Just a shame the 2009 specials were so nothingy.  I'd got it into my head that the Tenth Doctor's hubris would be his undoing, but the sense of him having gone too far at the end of Waters of Mars didn't lead into anything.  It would have made sense to puncture the Time Lord Victorious stuff before Moffat took over, as he only ever raised it in his tenure in a kind of self-aware parody form.

Replies From View

I still haven't watched all of Torchwood series 1, 2 and Miracle Day.  I've caught some episodes from series 1 and 2 and found them stupid, and watched a couple of episodes of Miracle Day and it didn't grip me like Children of Earth.


Are there any standouts I really shouldn't have missed?

purlieu


mjwilson

Quote from: A Hat Like That on April 07, 2021, 11:10:14 AM
Targets now read:

The Massacre - all the story beats but ending feels incomplete. Literally no idea when its the Dr and when its not. Is that the point?

I believe (although I wouldn't call myself a huge expert) that that pretty much matches our knowledge of the TV version. Are there any bits where the Doctor sneakily disguises himself as the Abbot? Nobody knows!

pigamus

Sue Perryman from Wife in Space couldn't tell any difference. Neil had to tell her when Hartnell wasn't the Doctor. Or probably wasn't...

Replies From View


JamesTC

Quote from: Replies From View on April 08, 2021, 07:05:50 PM
I still haven't watched all of Torchwood series 1, 2 and Miracle Day.  I've caught some episodes from series 1 and 2 and found them stupid, and watched a couple of episodes of Miracle Day and it didn't grip me like Children of Earth.


Are there any standouts I really shouldn't have missed?

There is this brilliant one where it turns out humans are the bad guys ahhhh (by Chibnall so you know it is going to be great) and another with a lesbian making machine or something. Top quality stuff.

purlieu

It's worth noting that the main thrust of Miracle Day is excellent, and it has some bleak consequences in itself, but that aspect feels like far too much of a retread of Children of Earth, and the second half is a nice (admittedly somewhat daft) idea that's just not done very well. Were it another five part story it'd probably be pretty decent, but it's just a bloated mess in the end.

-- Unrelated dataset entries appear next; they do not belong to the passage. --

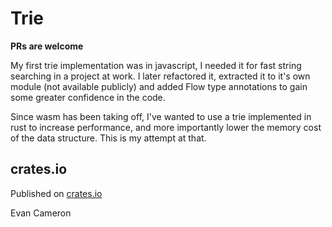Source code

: # Trie

**PRs are welcome**

My first trie implementation was in javascript, I needed it for fast string searching in a project at work. I later refactored it, extracted it to it's own module (not available publicly) and added Flow type annotations to gain some greater confidence in the code.

Since wasm has been taking off, I've wanted to use a trie implemented in rust to increase performance, and more importantly lower the memory cost of the data structure. This is my attempt at that.

## crates.io

Published on [crates.io](https://crates.io/trie_map)

Evan Cameron
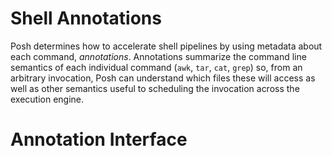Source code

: # Shell Annotations
Posh determines how to accelerate shell pipelines by using metadata about each
command, _annotations_.
Annotations summarize the command line semantics of each
individual command (`awk`, `tar`, `cat`, `grep`) so, from an arbitrary
invocation, Posh can understand which
files these will access as well as other semantics useful to scheduling the
invocation across the execution engine.

# Annotation Interface

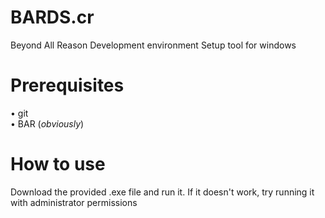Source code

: # BARDS.cr
Beyond All Reason Development environment Setup tool for windows

# Prerequisites 

• git\
• BAR (_obviously_)

# How to use

Download the provided .exe file and run it. If it doesn't work, try running it with administrator permissions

Early on in Miracle Day, "its going to be some massive magic space clunge"

And it was.

Torchwood episodes I can actually remember (but needed wikipedia to help me) -

Countrycide - ending a bit abrupt, but a solid creepy work
Small worlds - I remember liking this, good use of a common fairy tale
Out of Time - good time travel story
Sleeper - action one

There was one about a WW1 soldier that I remember being well put together.

For every one that's alright to good, there's two that are not.


frajer

I'd recommend 'Captain Jack Harkness' from near the end of the first series, a decent and spooky episode with interesting flashbacks to Jack in WWII. That was the one that made me think "ah it's found it's footing" but then the finale was a mess and Series 2 was just as patchy and shambolic.

Quote from: A Hat Like That on April 09, 2021, 10:18:44 AM
For every one that's alright to good, there's two that are not.

Spot on.

Interestingly, the Big Finish Torchwood releases are consistently strong. They strip back (oooh!) all of the juvenile sex stuff and instead focus on making creepy and great contemporary/ period dramas set at different instances in the Torchwood timeline. Their Series 5 continuation Aliens Among Us was great too. Recommended.